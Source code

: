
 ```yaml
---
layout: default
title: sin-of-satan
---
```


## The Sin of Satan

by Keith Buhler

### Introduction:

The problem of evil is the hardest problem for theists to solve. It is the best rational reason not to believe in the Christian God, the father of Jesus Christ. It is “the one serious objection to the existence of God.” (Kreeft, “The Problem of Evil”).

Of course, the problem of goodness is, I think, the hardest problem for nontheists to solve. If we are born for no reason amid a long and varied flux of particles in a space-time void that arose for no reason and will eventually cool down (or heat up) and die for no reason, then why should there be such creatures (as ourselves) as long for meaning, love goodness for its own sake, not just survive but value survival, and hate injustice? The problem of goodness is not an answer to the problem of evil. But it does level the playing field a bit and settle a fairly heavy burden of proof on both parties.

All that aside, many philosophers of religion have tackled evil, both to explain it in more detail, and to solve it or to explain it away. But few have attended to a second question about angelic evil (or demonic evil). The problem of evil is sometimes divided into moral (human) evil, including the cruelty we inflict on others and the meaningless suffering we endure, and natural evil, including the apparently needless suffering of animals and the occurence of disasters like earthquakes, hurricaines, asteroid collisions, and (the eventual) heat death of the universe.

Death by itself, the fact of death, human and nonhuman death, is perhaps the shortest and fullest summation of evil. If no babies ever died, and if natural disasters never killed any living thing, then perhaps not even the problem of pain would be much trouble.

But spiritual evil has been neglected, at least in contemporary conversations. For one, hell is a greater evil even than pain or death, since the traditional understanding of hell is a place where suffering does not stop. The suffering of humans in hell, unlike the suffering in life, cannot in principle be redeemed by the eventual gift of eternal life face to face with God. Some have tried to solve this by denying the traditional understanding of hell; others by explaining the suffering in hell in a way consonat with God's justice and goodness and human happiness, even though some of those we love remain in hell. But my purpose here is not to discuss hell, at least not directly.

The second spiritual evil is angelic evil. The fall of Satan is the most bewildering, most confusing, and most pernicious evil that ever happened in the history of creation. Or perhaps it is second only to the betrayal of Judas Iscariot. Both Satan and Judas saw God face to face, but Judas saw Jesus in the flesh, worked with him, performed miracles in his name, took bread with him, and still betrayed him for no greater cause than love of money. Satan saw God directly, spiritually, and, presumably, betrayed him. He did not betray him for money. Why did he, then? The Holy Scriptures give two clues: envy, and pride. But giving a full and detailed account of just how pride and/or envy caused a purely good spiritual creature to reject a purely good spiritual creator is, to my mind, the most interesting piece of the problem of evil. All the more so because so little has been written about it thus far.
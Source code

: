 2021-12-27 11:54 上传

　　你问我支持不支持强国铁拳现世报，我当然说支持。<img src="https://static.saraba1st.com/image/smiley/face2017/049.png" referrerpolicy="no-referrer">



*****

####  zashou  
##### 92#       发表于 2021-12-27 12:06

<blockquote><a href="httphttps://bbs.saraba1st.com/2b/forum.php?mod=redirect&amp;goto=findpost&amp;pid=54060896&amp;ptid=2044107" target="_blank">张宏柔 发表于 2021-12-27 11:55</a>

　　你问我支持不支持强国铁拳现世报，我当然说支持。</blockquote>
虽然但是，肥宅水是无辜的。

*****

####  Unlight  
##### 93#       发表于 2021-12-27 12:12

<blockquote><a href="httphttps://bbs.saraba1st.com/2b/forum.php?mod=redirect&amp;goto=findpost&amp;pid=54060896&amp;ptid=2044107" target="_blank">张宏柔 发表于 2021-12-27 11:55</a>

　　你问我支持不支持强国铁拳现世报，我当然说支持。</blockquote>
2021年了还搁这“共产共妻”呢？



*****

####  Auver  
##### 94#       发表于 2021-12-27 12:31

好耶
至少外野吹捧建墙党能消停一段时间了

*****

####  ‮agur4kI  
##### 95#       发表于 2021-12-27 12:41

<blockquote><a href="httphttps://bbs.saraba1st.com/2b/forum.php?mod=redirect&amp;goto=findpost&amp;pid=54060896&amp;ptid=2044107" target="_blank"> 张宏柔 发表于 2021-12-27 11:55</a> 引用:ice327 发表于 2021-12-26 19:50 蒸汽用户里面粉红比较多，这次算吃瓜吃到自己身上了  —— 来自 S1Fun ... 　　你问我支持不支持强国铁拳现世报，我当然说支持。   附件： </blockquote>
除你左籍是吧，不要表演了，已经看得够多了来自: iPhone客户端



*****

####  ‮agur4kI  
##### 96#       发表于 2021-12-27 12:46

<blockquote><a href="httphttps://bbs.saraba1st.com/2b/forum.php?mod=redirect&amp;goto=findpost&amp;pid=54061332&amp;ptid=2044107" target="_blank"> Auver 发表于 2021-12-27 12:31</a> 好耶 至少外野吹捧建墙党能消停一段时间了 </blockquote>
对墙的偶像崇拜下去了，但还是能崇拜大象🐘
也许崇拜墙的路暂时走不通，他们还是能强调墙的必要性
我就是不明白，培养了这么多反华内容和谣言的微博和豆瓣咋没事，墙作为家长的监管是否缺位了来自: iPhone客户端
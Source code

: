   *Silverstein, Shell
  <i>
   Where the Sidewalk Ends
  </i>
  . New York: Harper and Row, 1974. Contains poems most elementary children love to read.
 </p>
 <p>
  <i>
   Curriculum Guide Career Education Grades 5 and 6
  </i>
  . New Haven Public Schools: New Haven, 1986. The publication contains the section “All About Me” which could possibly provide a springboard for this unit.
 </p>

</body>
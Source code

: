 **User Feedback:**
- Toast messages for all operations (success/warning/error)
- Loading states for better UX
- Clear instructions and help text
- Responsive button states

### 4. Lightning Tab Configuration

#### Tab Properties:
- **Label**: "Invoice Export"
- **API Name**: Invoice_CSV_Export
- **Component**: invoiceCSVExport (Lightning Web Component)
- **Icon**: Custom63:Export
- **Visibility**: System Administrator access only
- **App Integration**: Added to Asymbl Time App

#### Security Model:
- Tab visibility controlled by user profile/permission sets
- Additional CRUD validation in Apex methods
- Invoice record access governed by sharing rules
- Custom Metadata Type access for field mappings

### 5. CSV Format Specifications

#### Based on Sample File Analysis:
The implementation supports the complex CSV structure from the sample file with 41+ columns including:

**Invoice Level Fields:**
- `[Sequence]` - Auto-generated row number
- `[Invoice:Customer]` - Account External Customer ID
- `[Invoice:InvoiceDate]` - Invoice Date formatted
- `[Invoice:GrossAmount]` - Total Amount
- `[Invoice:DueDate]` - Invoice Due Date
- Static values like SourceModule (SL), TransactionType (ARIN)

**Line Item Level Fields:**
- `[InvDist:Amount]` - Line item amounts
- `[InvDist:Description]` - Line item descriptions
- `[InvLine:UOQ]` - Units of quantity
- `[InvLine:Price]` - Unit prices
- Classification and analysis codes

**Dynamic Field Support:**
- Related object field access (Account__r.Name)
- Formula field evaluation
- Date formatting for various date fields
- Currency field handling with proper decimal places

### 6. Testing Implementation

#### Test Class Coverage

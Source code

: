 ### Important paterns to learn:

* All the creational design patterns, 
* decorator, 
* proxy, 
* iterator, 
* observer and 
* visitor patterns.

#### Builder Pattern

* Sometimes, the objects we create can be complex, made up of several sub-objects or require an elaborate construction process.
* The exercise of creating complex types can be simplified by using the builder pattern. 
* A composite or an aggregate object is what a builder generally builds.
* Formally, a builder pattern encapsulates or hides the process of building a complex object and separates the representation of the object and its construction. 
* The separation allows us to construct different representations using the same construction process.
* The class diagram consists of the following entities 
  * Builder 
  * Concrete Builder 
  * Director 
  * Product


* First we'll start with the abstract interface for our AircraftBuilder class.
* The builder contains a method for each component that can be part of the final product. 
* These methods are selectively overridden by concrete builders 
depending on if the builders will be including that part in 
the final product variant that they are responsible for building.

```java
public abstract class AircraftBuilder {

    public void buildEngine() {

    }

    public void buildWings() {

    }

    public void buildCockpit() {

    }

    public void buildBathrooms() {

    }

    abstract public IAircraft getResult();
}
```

• • • • •

PROBLEM:
Print again the lines of the entries above that fall between the line holding "发表于 2021-12-27 12:06" and the line holding "发表于 2021-12-27 12:12", inclusive, exactly as they stand.

SOLUTION BELOW:
##### 92#       发表于 2021-12-27 12:06

<blockquote><a href="httphttps://bbs.saraba1st.com/2b/forum.php?mod=redirect&amp;goto=findpost&amp;pid=54060896&amp;ptid=2044107" target="_blank">张宏柔 发表于 2021-12-27 11:55</a>

　　你问我支持不支持强国铁拳现世报，我当然说支持。</blockquote>
虽然但是，肥宅水是无辜的。

*****

####  Unlight  
##### 93#       发表于 2021-12-27 12:12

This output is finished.